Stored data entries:
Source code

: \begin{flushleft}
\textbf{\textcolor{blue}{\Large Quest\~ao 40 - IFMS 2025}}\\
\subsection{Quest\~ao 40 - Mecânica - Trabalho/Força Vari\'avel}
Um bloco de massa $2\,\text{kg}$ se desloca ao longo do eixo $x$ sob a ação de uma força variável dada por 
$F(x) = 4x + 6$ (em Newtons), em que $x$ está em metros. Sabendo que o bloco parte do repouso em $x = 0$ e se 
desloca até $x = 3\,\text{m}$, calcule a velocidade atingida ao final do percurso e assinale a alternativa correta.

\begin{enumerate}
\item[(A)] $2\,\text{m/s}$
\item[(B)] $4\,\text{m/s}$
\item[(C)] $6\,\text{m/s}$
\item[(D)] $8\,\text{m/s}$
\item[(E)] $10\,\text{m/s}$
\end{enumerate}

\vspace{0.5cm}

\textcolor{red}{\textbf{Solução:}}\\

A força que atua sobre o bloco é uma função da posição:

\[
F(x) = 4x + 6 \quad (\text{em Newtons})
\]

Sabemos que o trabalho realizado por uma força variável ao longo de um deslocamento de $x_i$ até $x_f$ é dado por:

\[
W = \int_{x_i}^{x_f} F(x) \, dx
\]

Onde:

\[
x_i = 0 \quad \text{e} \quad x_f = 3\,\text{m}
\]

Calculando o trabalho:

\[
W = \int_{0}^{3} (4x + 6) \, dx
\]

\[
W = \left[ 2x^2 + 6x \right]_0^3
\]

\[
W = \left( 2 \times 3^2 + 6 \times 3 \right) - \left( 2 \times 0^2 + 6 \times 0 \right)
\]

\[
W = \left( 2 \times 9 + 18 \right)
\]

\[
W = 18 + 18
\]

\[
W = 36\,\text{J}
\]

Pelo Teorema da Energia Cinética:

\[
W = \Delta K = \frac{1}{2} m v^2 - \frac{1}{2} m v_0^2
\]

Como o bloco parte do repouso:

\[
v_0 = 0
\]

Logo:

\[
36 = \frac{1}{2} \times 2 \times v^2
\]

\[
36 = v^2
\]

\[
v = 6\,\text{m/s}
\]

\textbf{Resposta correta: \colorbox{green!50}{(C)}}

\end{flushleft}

# Work item:
Please repeat word for word the lines above that run from the beginning through the line containing "40 - Mecânica", keeping both the first and that last line.

# Output of the task:
Source code

: \begin{flushleft}
\textbf{\textcolor{blue}{\Large Quest\~ao 40 - IFMS 2025}}\\
\subsection{Quest\~ao 40 - Mecânica - Trabalho/Força Vari\'avel}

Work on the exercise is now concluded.